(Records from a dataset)
——

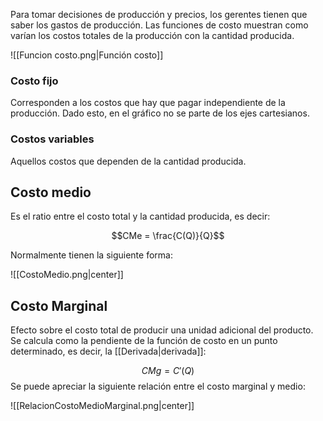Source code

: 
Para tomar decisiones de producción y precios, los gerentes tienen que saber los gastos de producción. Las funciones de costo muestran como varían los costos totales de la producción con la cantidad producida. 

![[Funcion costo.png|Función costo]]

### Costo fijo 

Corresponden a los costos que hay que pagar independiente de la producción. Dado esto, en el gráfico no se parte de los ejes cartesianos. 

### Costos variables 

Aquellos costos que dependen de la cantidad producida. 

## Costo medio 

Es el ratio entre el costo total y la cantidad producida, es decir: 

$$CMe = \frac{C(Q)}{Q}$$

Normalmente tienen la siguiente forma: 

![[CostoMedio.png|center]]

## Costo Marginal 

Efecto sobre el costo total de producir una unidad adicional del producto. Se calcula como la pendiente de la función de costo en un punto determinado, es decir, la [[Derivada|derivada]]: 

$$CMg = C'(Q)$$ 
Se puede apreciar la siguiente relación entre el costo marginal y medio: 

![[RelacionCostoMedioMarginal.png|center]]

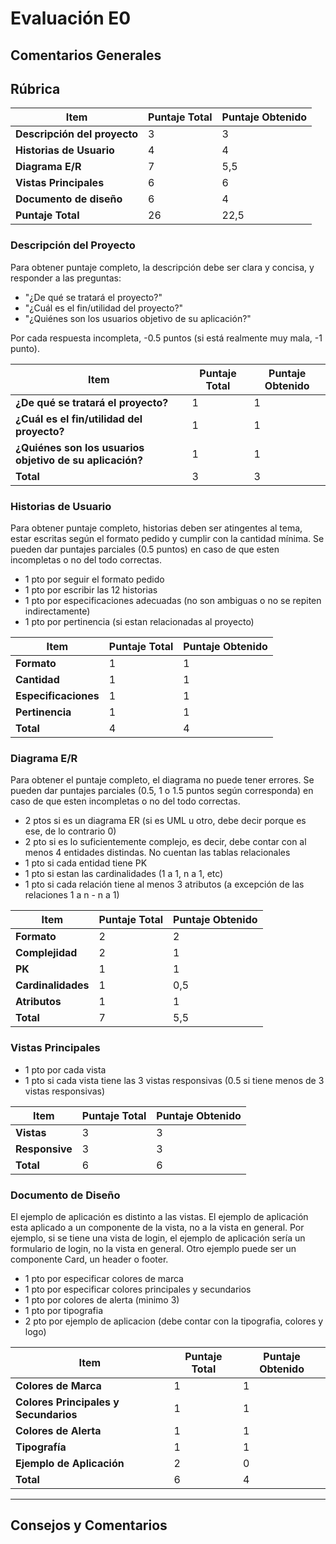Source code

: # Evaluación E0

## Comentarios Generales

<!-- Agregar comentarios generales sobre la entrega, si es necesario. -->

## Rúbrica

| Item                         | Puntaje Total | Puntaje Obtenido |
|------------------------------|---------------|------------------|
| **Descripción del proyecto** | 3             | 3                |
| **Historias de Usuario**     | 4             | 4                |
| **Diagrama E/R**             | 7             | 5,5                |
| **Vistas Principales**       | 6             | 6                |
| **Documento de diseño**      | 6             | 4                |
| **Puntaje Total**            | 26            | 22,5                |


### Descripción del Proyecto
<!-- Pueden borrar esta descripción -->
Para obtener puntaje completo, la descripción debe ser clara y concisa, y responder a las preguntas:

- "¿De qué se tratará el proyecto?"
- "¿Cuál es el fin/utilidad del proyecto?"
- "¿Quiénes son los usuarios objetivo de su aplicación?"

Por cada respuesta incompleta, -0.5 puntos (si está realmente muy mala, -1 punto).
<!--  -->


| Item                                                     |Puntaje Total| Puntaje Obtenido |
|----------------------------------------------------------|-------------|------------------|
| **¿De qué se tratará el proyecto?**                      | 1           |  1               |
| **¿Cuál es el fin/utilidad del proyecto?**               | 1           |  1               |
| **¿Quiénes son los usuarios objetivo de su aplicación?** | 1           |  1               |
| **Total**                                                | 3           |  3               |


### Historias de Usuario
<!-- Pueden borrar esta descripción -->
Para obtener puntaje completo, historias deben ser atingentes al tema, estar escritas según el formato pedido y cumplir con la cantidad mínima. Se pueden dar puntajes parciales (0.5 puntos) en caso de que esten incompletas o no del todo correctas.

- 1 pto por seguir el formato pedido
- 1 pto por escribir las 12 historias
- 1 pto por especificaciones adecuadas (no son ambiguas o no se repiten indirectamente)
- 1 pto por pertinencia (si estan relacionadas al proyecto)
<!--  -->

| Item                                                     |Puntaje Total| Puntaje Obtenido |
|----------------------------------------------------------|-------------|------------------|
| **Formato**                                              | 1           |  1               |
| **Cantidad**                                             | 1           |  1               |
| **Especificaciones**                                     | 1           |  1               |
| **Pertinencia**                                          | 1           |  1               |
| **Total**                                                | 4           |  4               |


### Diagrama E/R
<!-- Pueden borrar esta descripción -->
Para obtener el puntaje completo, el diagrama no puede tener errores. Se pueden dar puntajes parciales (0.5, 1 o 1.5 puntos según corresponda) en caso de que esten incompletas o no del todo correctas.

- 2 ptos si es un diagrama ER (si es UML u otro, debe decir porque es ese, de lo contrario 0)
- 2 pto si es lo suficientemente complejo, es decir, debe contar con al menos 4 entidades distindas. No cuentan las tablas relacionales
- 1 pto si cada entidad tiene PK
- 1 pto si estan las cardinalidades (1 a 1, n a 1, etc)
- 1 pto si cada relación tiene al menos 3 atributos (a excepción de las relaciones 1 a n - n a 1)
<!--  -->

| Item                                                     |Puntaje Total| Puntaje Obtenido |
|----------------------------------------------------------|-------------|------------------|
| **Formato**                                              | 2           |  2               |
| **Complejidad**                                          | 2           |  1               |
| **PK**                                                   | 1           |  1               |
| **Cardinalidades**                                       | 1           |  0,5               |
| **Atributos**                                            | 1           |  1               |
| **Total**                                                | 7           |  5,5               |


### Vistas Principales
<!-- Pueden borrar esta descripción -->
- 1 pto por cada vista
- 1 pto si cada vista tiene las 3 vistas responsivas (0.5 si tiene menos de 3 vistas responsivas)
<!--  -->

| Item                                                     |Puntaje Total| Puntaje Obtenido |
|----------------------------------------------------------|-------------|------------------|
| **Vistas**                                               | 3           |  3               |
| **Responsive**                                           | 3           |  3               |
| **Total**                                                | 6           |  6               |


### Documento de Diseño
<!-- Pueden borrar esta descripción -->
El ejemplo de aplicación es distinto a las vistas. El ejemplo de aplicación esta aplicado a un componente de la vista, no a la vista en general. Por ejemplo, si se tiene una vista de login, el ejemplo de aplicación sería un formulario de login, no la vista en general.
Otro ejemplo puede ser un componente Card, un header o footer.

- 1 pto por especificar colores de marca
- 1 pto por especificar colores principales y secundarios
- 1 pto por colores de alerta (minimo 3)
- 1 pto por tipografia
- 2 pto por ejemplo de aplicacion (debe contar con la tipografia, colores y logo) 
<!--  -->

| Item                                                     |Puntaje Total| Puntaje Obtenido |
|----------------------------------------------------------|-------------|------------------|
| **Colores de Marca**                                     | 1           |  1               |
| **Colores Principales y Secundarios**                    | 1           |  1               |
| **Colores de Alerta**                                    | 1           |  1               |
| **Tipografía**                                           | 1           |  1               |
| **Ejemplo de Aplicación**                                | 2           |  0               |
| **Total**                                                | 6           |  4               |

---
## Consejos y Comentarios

——

§ **Assignment**
Among the entries above, which lines include "como"? List them all.

§ **Result**
Para tomar decisiones de producción y precios, los gerentes tienen que saber los gastos de producción. Las funciones de costo muestran como varían los costos totales de la producción con la cantidad producida. 
Efecto sobre el costo total de producir una unidad adicional del producto. Se calcula como la pendiente de la función de costo en un punto determinado, es decir, la [[Derivada|derivada]]: 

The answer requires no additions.